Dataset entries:
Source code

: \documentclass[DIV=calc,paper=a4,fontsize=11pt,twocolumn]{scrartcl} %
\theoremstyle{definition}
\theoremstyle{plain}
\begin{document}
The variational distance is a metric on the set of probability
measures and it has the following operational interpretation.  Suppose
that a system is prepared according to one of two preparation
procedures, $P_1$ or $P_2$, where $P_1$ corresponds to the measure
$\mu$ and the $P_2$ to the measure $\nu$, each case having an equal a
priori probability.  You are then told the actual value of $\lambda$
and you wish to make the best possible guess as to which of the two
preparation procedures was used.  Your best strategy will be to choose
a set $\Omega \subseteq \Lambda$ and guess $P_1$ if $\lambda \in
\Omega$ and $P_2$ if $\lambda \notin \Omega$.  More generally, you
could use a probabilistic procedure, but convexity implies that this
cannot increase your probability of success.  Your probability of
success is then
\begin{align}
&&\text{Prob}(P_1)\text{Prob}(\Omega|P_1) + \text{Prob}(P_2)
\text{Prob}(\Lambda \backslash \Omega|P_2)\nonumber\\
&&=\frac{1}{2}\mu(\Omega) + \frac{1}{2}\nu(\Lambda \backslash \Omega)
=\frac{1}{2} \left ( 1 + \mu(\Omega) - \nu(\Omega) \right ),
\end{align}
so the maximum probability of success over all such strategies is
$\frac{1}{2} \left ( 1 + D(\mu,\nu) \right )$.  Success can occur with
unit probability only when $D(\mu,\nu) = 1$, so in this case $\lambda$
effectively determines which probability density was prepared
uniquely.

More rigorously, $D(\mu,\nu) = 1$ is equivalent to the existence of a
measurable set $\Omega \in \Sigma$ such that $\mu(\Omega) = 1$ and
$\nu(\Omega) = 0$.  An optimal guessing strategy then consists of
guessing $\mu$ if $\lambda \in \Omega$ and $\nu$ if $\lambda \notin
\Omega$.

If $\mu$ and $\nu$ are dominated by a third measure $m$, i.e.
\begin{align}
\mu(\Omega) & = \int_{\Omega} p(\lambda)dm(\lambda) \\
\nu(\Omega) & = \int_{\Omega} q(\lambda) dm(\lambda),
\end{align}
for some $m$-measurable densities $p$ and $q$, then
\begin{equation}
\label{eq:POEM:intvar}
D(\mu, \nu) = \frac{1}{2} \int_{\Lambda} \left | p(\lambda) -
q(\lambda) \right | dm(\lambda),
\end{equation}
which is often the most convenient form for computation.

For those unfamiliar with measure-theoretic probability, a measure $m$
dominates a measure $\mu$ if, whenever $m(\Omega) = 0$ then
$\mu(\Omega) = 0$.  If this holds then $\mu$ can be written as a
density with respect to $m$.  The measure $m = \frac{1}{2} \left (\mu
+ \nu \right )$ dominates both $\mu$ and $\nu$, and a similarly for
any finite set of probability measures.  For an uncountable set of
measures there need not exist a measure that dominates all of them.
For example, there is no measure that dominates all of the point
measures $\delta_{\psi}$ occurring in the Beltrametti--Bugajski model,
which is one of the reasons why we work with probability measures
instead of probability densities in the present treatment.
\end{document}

WHAT YOU NEED TO DO:
Make a copy of each line in the records above that has the word "which".

RESPONSE TO THIS EXERCISE:
and you wish to make the best possible guess as to which of the two
effectively determines which probability density was prepared
which is often the most convenient form for computation.
which is one of the reasons why we work with probability measures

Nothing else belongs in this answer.